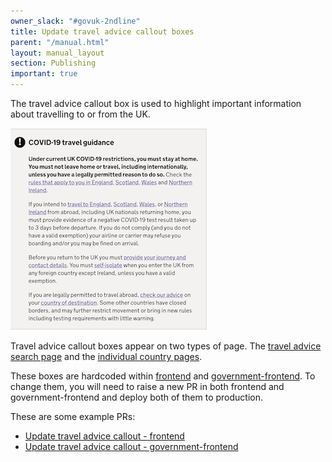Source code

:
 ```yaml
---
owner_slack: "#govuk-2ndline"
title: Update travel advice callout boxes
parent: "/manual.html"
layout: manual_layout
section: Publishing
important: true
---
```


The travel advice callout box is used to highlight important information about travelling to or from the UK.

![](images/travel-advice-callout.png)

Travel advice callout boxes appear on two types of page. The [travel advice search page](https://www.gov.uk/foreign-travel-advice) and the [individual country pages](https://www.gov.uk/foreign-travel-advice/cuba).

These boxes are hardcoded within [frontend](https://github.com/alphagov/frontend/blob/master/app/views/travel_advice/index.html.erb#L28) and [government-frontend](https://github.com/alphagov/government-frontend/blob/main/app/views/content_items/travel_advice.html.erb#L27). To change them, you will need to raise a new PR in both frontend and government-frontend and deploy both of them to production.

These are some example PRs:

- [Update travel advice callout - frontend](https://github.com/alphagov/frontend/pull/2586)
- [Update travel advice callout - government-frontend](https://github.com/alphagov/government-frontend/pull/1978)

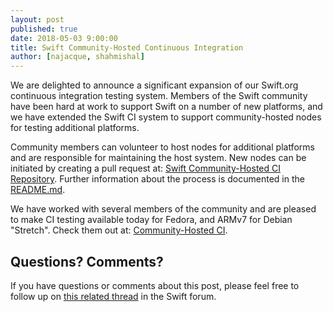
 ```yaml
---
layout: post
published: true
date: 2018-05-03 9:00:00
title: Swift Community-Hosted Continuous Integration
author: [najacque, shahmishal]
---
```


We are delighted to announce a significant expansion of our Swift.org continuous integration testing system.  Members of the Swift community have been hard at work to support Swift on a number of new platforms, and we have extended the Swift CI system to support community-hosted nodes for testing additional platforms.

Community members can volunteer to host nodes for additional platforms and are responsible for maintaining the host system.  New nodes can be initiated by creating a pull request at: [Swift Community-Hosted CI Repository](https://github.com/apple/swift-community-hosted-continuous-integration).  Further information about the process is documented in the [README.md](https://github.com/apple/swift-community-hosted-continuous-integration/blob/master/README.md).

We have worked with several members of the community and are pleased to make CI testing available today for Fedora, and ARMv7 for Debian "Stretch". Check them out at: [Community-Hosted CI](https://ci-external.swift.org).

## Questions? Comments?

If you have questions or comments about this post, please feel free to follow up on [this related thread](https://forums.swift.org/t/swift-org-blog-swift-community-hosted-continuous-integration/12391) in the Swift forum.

----

(What you are asked to do)
Wherever the string "Update" occurs in the listing, return the line it sits on.

(Completed task)
title: Update travel advice callout boxes
- [Update travel advice callout - frontend](https://github.com/alphagov/frontend/pull/2586)
- [Update travel advice callout - government-frontend](https://github.com/alphagov/government-frontend/pull/1978)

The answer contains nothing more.